Czech press surveyed by Jan Jarab
Daily newspapers surveyed: Cesky denik, Lidova demokracie, Lidove noviny, Mlada fronta dnes, Prace, Rude pravo, Svobodne slovo, Telegraf.
In alphabetical order:
LIDOVA DEMOKRACIE (Catholic) informs on the first page about the "Secret Anti-Nuclear Report". According to LD, Greenpeace have discovered a secret report of the World Bank which says that all reactors of the Chernobyl type should be stopped and those nuclear power plants which are currently being built should not be finished.

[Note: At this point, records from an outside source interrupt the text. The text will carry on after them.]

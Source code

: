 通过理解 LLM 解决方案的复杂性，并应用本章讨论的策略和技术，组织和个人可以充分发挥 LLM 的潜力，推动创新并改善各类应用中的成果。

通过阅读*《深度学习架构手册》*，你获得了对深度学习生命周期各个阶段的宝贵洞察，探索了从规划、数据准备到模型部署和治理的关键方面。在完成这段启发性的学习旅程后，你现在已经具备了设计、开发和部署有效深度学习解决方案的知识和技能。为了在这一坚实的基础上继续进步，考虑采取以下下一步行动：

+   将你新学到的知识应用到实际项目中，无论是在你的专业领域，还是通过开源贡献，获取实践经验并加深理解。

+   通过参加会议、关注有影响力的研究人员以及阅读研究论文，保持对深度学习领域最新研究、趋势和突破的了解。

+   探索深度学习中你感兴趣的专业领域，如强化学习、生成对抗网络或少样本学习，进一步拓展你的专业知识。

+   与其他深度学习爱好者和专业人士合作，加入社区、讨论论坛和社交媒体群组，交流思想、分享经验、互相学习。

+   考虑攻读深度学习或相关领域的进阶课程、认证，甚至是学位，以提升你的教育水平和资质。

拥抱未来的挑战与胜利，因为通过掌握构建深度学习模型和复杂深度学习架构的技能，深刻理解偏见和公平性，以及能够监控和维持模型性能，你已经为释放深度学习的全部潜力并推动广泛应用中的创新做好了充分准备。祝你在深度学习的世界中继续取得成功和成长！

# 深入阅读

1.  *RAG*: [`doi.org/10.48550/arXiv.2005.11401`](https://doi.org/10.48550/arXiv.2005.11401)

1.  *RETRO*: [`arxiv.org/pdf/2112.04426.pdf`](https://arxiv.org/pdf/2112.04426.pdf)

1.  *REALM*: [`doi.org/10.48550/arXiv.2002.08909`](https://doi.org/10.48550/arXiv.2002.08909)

LIDOVE NOVINY (liberal) inform about recent development on the Czech political scene. Social Democratic leader Milos Zeman "welcomes" the recent statement of Jiri Dienstbier, leader of the liberal OH, who said recently that "the Klaus Government must be defeated"; however, Dienstbier's deputy T.Sokol claims that collaboration with the Social Democrats is out of question, because the OH represents a non-socialist opposition. (JJ: Although there are many well-known Chartists and former Ministers in OH, the party is not even represented in Parliament.) Zeman, however, steadily invites OH to join him in his opposition to the right-wing Klaus Government. Both Zeman and Dienstbier have described the ODS + Christian Democrat coalition as "right-wing Bolsheviks".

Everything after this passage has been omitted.